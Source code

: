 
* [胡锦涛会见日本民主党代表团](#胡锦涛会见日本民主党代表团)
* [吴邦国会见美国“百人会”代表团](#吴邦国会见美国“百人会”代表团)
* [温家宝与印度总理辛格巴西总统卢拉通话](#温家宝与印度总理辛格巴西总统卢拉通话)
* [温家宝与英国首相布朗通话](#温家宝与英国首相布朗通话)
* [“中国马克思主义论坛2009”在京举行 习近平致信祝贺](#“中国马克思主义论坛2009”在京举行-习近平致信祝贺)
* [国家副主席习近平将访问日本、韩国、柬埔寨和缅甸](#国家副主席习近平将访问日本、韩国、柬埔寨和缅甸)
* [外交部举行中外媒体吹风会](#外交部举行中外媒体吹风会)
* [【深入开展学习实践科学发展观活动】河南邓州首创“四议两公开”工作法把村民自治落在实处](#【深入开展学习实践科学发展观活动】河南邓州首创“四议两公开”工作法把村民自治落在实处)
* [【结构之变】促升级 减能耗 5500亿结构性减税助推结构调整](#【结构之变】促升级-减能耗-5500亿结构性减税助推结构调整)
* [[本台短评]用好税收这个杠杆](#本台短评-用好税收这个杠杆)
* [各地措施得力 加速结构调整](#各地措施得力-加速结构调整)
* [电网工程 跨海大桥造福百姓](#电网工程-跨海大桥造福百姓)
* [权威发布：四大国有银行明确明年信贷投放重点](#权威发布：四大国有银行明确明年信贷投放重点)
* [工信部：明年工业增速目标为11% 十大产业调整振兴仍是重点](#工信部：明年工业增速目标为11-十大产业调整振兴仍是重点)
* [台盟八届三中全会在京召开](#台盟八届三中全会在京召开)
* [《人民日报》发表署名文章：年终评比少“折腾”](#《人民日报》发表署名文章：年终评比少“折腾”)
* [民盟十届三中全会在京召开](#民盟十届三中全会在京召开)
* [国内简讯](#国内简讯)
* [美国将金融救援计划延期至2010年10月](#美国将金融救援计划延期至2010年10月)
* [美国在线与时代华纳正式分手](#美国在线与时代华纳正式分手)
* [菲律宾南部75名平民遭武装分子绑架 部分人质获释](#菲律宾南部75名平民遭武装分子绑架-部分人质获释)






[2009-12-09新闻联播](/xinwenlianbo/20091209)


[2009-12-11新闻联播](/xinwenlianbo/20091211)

--- WORK INSTRUCTION ---
Filter the listing above, keeping only the lines with "xinwenlianbo".

--- WRITTEN RESPONSE ---
[2009-12-09新闻联播](/xinwenlianbo/20091209)
[2009-12-11新闻联播](/xinwenlianbo/20091211)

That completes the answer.